A study has found that stressful midlife events in a woman’s life are associated with higher risks of developing dementia in later life.
Researchers in Sweden have discovered that stressful events that could occur in mid-life, such as divorce, the loss of a child or if a woman suffers serious ill-health in their late 30s, 40s or 50s have a greater chance of developing dementia in later life.
High levels of stress in middle age which may also include widowhood or seeing a close relative battle mental illnesses can raise the risk of a woman getting Alzheimer’s disease by 21% and of getting any form of dementia by 15%, according to a study in the medical journal BMJ Open, reports the Guardian.
The research, which is unusual as it examined the varying types of stress experienced by 800 Swedish middle-aged women in 1968, and then followed them at regular intervals for 38 years until 2005, whilst noting how many displayed symptoms of distress such as fear, sleeping problems and irritability.
The study says that stress hormones could be to blame as they trigger harmful alterations in the brain. Stress hormones can cause a number of changes in the body and affect things such as blood pressure and blood sugar control, reports the BBC.

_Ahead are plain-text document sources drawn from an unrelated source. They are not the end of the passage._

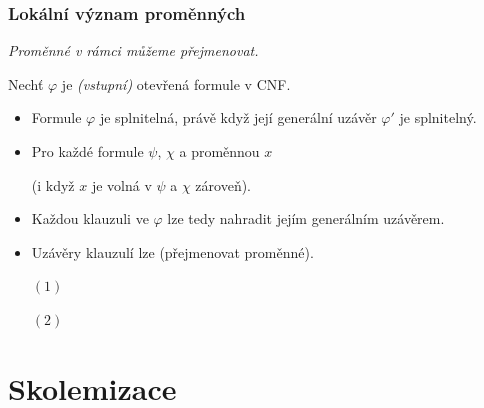     
    
    
    \subsubsection*{Lokální význam proměnných}
    {\it Proměnné v rámci  můžeme přejmenovat.}
    \medskip
    
    Nechť $\varphi$ je \emph{(vstupní)} otevřená formule v CNF.
    
    \begin{itemize}
    \item Formule $\varphi$ je splnitelná, právě když její generální uzávěr $\varphi'$ je splnitelný.
    \smallskip
    
    \item Pro každé formule $\psi$, $\chi$ a proměnnou $x$
    \vspace{-2mm}
    
    \vspace{-6mm}
    (i když $x$ je volná v $\psi$ a $\chi$ zároveň).
    \smallskip
    
    \item Každou klauzuli ve $\varphi$ lze tedy nahradit jejím generálním uzávěrem.
    \smallskip
    
    \item Uzávěry klauzulí lze  (přejmenovat proměnné).
    \end{itemize}
    \medskip
    
    \begin{enumerate}
    \item[$(1)$] 
    \item[$(2)$] 
    \end{enumerate}
    
    


\section{Skolemizace}\todo


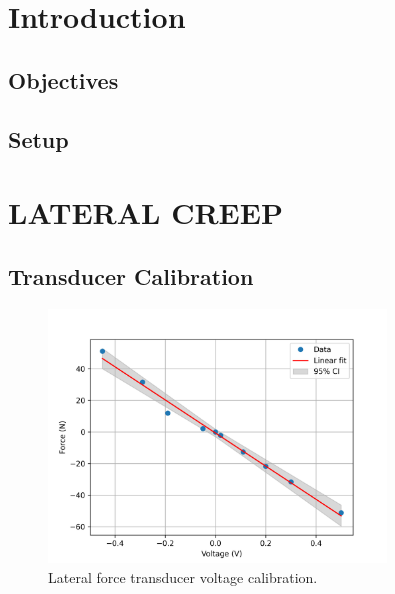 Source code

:\documentclass{article}
\begin{document}
\title{}
\author{lwp26}
\date{November 2024}
\maketitle 

\section{Introduction}

\subsection{Objectives}

\subsection{Setup}

\section{LATERAL CREEP}

\subsection{\textbf{Transducer Calibration}}

\begin{figure}[H]
    \centering
    \includegraphics[width=0.8\textwidth]{Calibration/linearity.png}
    \caption{Lateral force transducer voltage calibration.}
    \label{fig:force_linearity}
\end{figure}
\end{document}
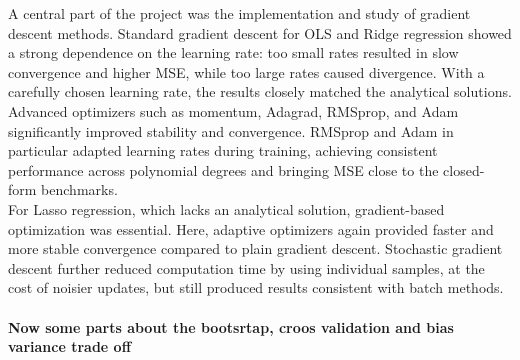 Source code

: \documentclass[
 reprint,            %
 amsmath,amssymb,
 aps,
]{revtex4-2}
\begin{document}
A central part of the project was the implementation and study of gradient descent methods.
Standard gradient descent for OLS and Ridge regression showed a strong dependence on the learning rate: too small rates resulted in slow convergence and higher MSE, while too large rates caused divergence.
With a carefully chosen learning rate, the results closely matched the analytical solutions.
Advanced optimizers such as momentum, Adagrad, RMSprop, and Adam significantly improved stability and convergence.
RMSprop and Adam in particular adapted learning rates during training, achieving consistent performance across polynomial degrees and bringing MSE close to the closed-form benchmarks.\\
For Lasso regression, which lacks an analytical solution, gradient-based optimization was essential.
Here, adaptive optimizers again provided faster and more stable convergence compared to plain gradient descent.
Stochastic gradient descent further reduced computation time by using individual samples, at the cost of noisier updates, but still produced results consistent with batch methods.\\\\

\textbf{Now some parts about the bootsrtap, croos validation and bias variance trade off}



\end{document}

“Our study shows that common psychosocial stressors may have severe and longstanding physiological and psychological consequences”, said the co-authors led by Dr Lena Johansson, of the neuropsychiatric epidemiology unit at Gothenburg University. A woman or her partner being unemployed and socially isolated were also among the sources of stress relayed by participants. Of the 800 women, 425 died during the course of the study while 153 (19%) developed dementia, at an average age of 78. “Stress may cause a number of physiological reactions in the central nervous, endocrine, immune and cardiovascular systems”, the study concludes.
Simon Ridley, head of research at Alzheimer’s Research UK, said: “From this study it is hard to know whether stress contributes directly to the development of dementia, whether it is purely an indicator of another underlying risk factor in this population of women, or whether the link is due to an entirely different factor.”